If given a choice, virtually all immigrant investors select a regional center that has a track record of successful I-526 petition approvals. It’s even better if the center has I-829 approvals and has returned investors’ principal, either in whole or in part. Indeed, such centers have very significant pluses:
- The management team has proven itself capable of managing complex issues like job creation methodology, targeted employment area designation, “at risk” nature of investment, etc.

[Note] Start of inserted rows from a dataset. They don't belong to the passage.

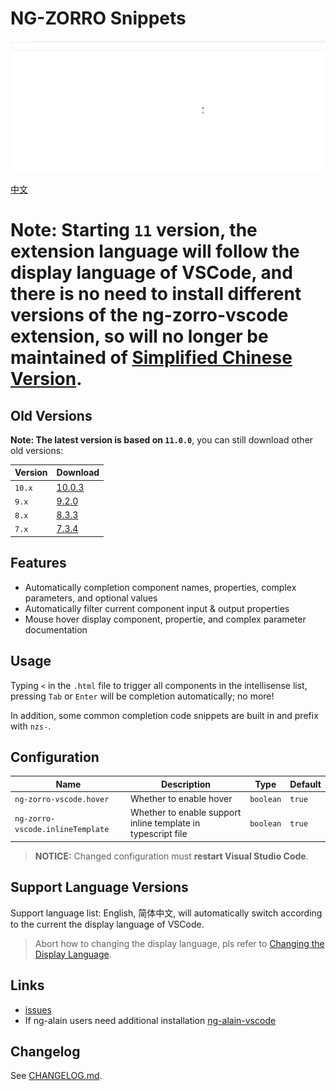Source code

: # NG-ZORRO Snippets

![Help](help.gif)

[中文](README.zh-CN.md)

# Note: Starting `11` version, the extension language will follow the display language of VSCode, and there is no need to install different versions of the ng-zorro-vscode extension, so will no longer be maintained of [Simplified Chinese Version](https://marketplace.visualstudio.com/items?itemName=cipchk.ng-zorro-vscode-zh-CN).

## Old Versions

**Note: The latest version is based on `11.0.0`**, you can still download other old versions:

| Version | Download |
|---------|----------|
| `10.x` | [10.0.3](https://raw.githubusercontent.com/ng-alain/ng-zorro-vscode/master/cipchk.ng-zorro-vscode-en-US-10.0.3.vsix) |
| `9.x` | [9.2.0](https://raw.githubusercontent.com/ng-alain/ng-zorro-vscode/master/cipchk.ng-zorro-vscode-en-US-9.2.0.vsix) |
| `8.x` | [8.3.3](https://raw.githubusercontent.com/ng-alain/ng-zorro-vscode/master/cipchk.ng-zorro-vscode-8.3.3.vsix) |
| `7.x` | [7.3.4](https://raw.githubusercontent.com/ng-alain/ng-zorro-vscode/master/cipchk.ng-zorro-vscode-7.3.4.vsix) |

## Features

- Automatically completion component names, properties, complex parameters, and optional values
- Automatically filter current component input & output properties
- Mouse hover display component, propertie, and complex parameter documentation

## Usage

Typing `<` in the `.html` file to trigger all components in the intellisense list, pressing `Tab` or `Enter` will be completion automatically; no more!

In addition, some common completion code snippets are built in and prefix with `nzs-`.

## Configuration

| Name | Description | Type | Default |
|------|-------------|------|---------|
| `ng-zorro-vscode.hover` | Whether to enable hover | `boolean` | `true` |
| `ng-zorro-vscode.inlineTemplate` | Whether to enable support inline template in typescript file | `boolean` | `true` |

> **NOTICE:** Changed configuration must **restart Visual Studio Code**.

## Support Language Versions

Support language list: English, 简体中文, will automatically switch according to the current the display language of VSCode.

> Abort how to changing the display language, pls refer to [Changing the Display Language](https://code.visualstudio.com/docs/getstarted/locales#_changing-the-display-language).

## Links

- [issues](https://github.com/cipchk/ng-zorro-vscode/issues)
- If ng-alain users need additional installation [ng-alain-vscode](https://marketplace.visualstudio.com/items?itemName=cipchk.ng-alain-vscode)

## Changelog

See [CHANGELOG.md](CHANGELOG.md).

- Dozens if not hundreds of previous investors and their financial advisors have already vetted the center
- The regional center management team members have demonstrated the ability to work together in an effective team over an extended period of time
It is essential for investors to understand, however, that a regional center is nothing but an umbrella organization that provides the legal foundation for EB-5 projects. Indeed, some projects are not even run by the regional center itself, but instead are managed by outside developers, with the outside firm and the regional center sharing the profits. In every instance it is the project that makes the actual investment and creates the U.S. jobs, and it is the project that is being scrutinized when the investor’s I-526 and I-829 petitions are being reviewed by the USCIS. A regional center may have multiple projects available for investors at a given time, or none (the situation now with most established centers, who sold out faster than expected due to high demand from investors in recent months). The projects managed by a given center may vary significantly in character as well. One project might be an equity-based project, in which the center has long experience, and another might be the first loan-based project offered by the center.
Even though regional center designation would seem to remove issues like targeted employment area status, job creation methodologies, etc. from the table during petition review, the manner in which the individual project uses the regional center’s approval in these areas may cause problems for the I-526 or I-829 petitions. We recently reviewed a project offered by one of the most experienced regional center management teams that resulted in a Request for Additional Evidence on five separate project-based issues ranging from documenting “at risk” nature of the investment, to targeted employment area status (the USCIS questioned the unemployment figures used), to adequacy of the business plan.
And we haven’t even discussed the varying financial risks a regional center might be taking from project to project, which can be even more significant.
So, the moral is, yes, start by looking for a good regional center, but do a very, very careful due diligence on the project under consideration as well.